"""

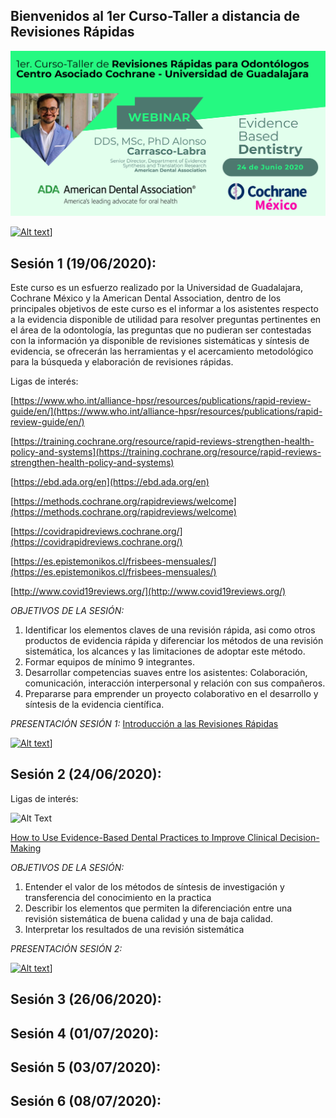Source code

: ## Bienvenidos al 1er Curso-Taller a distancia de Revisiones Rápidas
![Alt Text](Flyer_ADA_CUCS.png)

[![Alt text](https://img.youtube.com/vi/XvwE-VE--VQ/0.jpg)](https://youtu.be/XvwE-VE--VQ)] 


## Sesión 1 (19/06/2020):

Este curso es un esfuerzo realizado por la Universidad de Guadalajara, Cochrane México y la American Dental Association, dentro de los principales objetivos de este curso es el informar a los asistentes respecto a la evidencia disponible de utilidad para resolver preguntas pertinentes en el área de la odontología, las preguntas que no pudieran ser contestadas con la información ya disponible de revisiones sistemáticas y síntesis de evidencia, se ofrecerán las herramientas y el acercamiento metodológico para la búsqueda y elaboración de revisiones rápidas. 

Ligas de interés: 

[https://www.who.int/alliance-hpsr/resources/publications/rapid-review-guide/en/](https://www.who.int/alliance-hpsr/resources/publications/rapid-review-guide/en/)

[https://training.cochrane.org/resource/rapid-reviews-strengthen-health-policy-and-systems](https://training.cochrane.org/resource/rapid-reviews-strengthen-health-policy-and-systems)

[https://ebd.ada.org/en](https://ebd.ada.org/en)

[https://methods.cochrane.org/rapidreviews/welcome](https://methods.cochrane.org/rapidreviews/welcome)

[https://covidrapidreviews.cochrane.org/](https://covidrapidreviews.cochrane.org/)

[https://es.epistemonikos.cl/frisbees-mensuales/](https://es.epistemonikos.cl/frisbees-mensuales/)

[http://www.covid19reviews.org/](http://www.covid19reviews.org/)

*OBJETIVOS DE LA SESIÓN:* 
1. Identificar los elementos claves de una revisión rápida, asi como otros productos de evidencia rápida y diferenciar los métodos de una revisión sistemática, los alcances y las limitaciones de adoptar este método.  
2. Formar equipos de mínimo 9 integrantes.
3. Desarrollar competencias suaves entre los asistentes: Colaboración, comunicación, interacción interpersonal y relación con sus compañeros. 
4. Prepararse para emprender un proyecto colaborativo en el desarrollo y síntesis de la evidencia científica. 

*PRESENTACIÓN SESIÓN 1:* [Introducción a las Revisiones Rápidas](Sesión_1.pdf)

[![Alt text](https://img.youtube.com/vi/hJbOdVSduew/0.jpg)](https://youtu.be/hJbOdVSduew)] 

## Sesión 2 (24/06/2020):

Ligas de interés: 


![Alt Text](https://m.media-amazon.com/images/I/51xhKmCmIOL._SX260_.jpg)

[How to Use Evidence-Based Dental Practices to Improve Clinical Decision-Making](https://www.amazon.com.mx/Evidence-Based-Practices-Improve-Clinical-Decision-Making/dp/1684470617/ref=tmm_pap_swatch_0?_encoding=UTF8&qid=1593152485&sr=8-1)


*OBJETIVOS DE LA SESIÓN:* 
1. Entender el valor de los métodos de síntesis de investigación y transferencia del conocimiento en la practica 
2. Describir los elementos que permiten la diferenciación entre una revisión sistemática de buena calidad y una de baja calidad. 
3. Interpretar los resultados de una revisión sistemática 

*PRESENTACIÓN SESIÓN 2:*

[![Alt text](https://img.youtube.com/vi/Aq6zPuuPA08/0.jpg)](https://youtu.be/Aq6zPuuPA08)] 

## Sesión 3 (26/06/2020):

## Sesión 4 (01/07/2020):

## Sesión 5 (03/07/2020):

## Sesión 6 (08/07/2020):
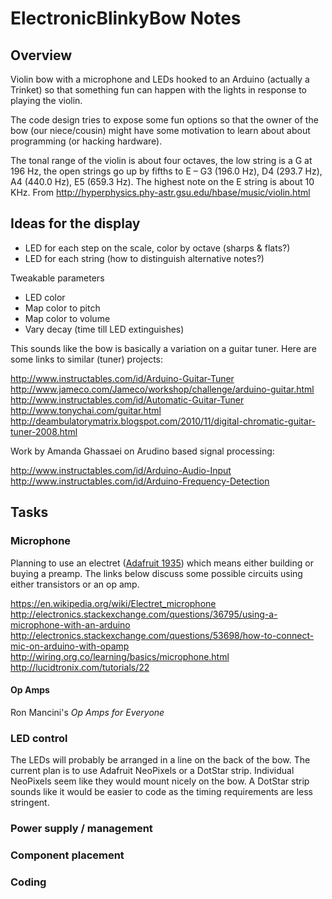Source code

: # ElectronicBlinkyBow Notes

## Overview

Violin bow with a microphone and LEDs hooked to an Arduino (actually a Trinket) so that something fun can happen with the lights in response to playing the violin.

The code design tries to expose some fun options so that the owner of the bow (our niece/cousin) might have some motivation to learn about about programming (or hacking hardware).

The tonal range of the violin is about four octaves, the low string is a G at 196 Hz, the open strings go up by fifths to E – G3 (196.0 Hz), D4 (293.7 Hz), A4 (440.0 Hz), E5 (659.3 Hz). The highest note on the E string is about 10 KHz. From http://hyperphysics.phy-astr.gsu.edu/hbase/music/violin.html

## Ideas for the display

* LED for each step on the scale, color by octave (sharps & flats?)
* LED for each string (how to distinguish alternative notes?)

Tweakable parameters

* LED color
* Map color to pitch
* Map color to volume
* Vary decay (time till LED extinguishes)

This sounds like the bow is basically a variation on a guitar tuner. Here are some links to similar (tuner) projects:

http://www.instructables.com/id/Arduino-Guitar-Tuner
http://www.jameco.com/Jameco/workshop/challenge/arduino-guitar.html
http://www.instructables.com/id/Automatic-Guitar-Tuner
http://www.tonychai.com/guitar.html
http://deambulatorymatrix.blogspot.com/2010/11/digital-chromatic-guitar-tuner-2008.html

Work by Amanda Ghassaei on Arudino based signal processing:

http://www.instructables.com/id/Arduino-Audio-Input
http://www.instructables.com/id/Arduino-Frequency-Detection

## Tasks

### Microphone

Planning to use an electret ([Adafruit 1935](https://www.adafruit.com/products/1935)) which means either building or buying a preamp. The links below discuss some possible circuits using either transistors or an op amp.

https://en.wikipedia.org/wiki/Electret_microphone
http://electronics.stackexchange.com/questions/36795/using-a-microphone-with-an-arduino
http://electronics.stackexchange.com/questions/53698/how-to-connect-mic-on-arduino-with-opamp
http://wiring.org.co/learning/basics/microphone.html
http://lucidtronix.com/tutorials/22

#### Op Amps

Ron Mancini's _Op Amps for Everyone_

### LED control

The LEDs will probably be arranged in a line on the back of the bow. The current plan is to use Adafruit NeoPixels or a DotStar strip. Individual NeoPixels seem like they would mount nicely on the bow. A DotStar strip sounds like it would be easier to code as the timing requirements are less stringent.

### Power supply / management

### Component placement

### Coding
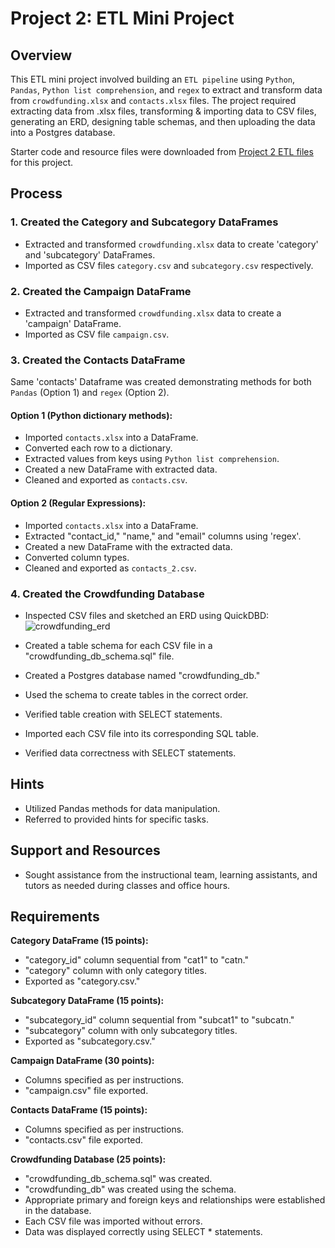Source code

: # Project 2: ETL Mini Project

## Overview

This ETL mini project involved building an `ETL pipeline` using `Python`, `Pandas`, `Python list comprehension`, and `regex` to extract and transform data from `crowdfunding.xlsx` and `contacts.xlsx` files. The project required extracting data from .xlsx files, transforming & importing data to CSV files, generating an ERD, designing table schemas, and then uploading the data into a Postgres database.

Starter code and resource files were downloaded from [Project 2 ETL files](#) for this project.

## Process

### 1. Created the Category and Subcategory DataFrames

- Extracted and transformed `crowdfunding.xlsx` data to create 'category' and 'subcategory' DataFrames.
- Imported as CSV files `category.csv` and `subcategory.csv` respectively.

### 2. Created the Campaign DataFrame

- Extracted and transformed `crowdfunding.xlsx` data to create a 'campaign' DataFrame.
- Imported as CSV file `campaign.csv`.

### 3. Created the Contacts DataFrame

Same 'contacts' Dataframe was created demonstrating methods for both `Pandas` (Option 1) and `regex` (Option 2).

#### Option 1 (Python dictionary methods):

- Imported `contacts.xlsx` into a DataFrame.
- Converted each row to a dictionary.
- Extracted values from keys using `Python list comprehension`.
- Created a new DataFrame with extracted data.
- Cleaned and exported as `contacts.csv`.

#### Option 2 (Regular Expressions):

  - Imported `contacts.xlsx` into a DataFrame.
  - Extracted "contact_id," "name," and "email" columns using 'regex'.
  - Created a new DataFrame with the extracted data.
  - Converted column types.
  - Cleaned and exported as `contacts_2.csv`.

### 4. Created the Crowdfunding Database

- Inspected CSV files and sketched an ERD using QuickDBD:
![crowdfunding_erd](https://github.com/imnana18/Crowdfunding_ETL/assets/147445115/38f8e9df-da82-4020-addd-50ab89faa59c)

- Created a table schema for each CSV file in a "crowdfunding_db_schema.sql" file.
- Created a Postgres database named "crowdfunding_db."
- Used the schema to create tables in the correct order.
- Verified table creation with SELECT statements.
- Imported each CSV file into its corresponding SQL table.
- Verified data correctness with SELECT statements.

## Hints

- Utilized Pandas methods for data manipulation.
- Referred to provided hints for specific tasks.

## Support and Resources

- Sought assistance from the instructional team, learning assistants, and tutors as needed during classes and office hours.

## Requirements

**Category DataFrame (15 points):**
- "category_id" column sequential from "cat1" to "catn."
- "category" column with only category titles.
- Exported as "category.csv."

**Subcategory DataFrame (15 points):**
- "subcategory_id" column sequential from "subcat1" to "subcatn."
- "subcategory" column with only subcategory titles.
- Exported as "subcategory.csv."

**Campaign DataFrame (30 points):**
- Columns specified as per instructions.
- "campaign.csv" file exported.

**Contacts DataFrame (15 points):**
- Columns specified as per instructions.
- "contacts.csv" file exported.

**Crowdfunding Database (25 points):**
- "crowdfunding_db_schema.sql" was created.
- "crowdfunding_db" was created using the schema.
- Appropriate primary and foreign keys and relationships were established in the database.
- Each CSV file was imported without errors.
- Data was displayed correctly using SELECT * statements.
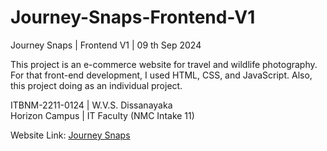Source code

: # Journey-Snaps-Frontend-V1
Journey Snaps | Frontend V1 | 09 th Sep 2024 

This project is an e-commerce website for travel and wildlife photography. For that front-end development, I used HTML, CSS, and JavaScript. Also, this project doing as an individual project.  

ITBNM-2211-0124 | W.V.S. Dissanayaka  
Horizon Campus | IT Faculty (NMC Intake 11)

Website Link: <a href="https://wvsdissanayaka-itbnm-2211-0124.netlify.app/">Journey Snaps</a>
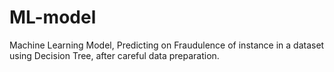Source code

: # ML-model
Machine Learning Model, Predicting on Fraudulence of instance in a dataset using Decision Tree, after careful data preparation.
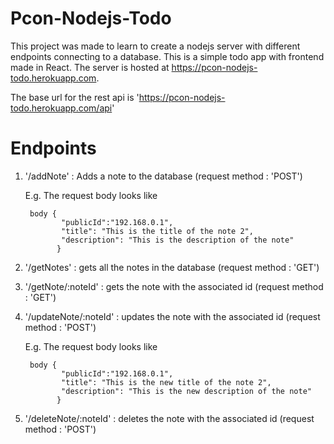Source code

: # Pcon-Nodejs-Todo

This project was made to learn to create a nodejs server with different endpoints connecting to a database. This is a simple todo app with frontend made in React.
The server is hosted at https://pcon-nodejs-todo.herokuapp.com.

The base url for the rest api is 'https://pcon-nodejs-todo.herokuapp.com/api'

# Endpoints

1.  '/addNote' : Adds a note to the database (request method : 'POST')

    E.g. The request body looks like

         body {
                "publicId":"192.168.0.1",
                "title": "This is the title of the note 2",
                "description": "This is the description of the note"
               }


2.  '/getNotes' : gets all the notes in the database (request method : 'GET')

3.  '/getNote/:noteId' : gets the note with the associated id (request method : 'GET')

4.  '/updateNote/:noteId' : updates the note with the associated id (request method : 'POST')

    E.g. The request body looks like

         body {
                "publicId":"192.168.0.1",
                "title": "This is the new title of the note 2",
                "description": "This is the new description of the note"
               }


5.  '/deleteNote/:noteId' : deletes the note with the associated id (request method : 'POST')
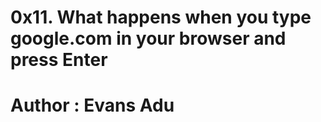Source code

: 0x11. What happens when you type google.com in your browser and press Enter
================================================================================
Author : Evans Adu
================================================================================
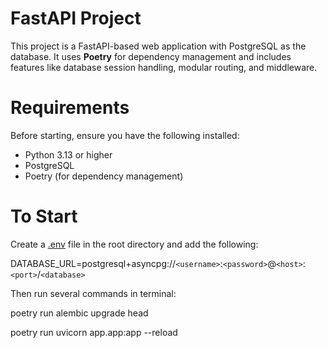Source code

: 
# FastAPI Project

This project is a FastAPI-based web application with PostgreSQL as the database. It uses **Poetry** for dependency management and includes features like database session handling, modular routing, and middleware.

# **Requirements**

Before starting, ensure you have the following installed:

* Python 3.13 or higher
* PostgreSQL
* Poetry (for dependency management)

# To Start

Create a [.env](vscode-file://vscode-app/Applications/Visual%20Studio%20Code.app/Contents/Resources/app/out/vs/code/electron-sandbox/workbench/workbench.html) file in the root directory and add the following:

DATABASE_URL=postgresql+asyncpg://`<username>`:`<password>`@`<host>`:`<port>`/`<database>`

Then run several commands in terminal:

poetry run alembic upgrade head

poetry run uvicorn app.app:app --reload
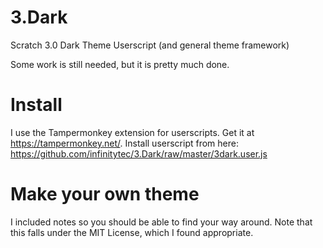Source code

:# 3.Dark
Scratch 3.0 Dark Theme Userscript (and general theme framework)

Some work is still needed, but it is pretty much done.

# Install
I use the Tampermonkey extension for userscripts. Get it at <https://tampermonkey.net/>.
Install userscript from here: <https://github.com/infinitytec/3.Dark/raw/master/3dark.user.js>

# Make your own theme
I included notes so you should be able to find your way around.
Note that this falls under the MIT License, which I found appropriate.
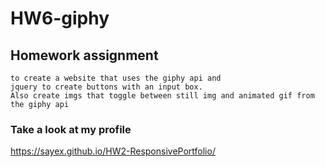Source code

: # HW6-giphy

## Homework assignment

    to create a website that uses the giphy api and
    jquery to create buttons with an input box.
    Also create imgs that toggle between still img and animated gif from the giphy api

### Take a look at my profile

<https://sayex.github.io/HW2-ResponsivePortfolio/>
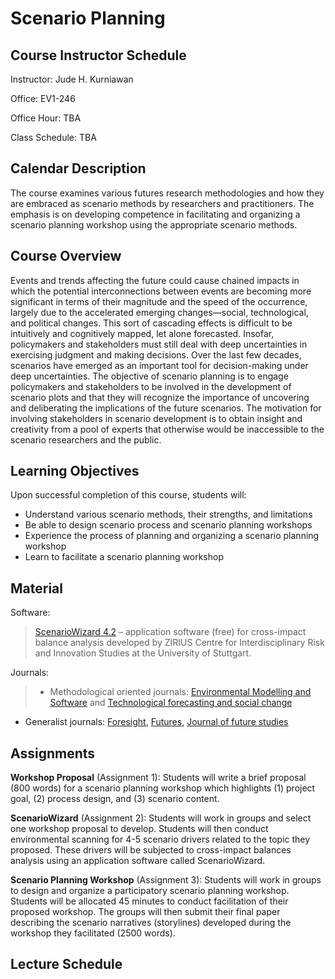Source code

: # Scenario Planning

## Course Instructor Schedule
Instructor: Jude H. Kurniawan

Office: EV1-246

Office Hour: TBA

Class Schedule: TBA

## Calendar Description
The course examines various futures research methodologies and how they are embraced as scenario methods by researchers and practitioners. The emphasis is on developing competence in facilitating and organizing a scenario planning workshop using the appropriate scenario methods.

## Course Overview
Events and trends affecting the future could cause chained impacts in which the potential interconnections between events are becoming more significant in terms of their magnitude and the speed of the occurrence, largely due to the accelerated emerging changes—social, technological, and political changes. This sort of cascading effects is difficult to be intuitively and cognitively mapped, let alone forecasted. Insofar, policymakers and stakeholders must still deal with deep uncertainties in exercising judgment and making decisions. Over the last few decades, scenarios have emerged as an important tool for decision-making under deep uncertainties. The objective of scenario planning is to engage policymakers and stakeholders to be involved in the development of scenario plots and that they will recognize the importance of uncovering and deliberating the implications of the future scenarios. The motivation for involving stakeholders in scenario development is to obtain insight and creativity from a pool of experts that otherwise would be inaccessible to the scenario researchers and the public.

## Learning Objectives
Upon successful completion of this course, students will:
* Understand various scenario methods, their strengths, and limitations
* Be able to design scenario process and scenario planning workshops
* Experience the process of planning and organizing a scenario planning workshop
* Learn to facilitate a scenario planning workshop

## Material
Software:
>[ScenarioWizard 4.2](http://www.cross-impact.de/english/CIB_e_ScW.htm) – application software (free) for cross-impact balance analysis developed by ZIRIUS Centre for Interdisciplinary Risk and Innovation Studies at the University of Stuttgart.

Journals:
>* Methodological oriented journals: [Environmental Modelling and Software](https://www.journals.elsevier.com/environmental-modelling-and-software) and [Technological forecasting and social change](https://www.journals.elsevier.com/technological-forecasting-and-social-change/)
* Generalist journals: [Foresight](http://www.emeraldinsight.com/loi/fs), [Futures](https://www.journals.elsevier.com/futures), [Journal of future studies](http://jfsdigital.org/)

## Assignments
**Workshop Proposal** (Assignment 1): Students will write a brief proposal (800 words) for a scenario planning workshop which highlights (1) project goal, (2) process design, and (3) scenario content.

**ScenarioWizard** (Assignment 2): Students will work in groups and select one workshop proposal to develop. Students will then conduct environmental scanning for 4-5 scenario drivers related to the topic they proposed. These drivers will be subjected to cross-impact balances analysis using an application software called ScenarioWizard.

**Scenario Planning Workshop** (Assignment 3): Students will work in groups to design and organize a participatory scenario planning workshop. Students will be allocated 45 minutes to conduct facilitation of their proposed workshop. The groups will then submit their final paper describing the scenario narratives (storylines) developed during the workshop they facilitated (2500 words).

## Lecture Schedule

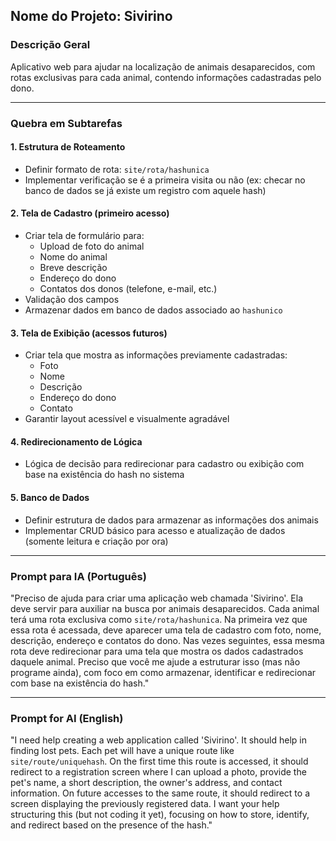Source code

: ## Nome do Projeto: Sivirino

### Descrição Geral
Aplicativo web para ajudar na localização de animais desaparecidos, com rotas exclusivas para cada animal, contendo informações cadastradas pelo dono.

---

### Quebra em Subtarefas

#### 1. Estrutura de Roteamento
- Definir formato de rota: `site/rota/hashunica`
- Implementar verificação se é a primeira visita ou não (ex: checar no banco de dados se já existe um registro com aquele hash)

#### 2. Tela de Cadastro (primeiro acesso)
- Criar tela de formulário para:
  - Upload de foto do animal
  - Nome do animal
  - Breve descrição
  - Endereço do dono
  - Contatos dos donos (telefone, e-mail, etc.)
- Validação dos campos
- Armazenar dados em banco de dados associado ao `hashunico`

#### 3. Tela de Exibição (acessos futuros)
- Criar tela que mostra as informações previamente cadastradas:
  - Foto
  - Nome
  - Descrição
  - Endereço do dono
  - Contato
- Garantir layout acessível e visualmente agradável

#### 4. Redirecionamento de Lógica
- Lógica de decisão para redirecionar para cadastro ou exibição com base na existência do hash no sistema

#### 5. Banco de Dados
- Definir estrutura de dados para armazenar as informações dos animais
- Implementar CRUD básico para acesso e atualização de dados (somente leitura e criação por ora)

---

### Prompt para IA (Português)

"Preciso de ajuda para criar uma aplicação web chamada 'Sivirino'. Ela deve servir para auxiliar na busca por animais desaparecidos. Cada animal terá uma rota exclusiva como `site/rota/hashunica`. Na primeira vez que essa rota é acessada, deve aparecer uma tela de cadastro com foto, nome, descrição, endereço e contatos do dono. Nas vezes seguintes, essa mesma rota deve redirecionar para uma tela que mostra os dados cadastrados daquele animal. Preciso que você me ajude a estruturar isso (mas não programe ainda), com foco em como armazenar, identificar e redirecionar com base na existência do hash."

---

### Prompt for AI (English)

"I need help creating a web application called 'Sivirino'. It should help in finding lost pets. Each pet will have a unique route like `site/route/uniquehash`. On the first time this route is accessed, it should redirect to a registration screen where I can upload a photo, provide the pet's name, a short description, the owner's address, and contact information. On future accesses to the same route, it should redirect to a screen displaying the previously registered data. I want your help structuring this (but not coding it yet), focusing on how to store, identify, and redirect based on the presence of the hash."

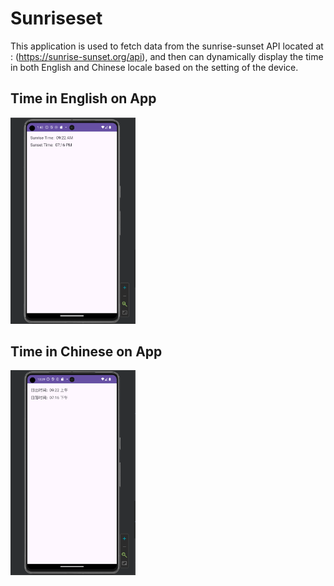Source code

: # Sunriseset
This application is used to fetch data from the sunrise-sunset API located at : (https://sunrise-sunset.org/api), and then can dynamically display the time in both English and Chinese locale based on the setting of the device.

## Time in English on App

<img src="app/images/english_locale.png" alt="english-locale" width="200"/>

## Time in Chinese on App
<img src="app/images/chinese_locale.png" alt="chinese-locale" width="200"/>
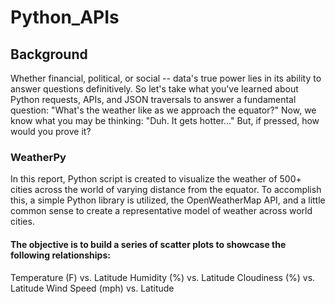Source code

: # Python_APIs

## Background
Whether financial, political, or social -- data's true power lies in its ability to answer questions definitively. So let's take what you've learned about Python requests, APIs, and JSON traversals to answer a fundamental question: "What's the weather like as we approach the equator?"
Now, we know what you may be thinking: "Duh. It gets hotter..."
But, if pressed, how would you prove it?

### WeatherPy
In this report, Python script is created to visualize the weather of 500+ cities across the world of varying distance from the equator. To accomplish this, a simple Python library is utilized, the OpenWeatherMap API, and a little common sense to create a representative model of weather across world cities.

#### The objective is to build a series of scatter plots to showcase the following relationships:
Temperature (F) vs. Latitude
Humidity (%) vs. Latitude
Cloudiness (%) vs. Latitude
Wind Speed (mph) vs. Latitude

"""

--- Task item ---
Reproduce the data above exactly, but only from the line containing "This project is an" through the line containing "# Endpoints". Omit all pictures.

--- Result ---
This project is an e-commerce website for travel and wildlife photography. For that front-end development, I used HTML, CSS, and JavaScript. Also, this project doing as an individual project.  

ITBNM-2211-0124 | W.V.S. Dissanayaka  
Horizon Campus | IT Faculty (NMC Intake 11)

Website Link: <a href="https://wvsdissanayaka-itbnm-2211-0124.netlify.app/">Journey Snaps</a>
Source code

: # ML-model
Machine Learning Model, Predicting on Fraudulence of instance in a dataset using Decision Tree, after careful data preparation.
Source code

: # Pcon-Nodejs-Todo

This project was made to learn to create a nodejs server with different endpoints connecting to a database. This is a simple todo app with frontend made in React.
The server is hosted at https://pcon-nodejs-todo.herokuapp.com.

The base url for the rest api is 'https://pcon-nodejs-todo.herokuapp.com/api'

# Endpoints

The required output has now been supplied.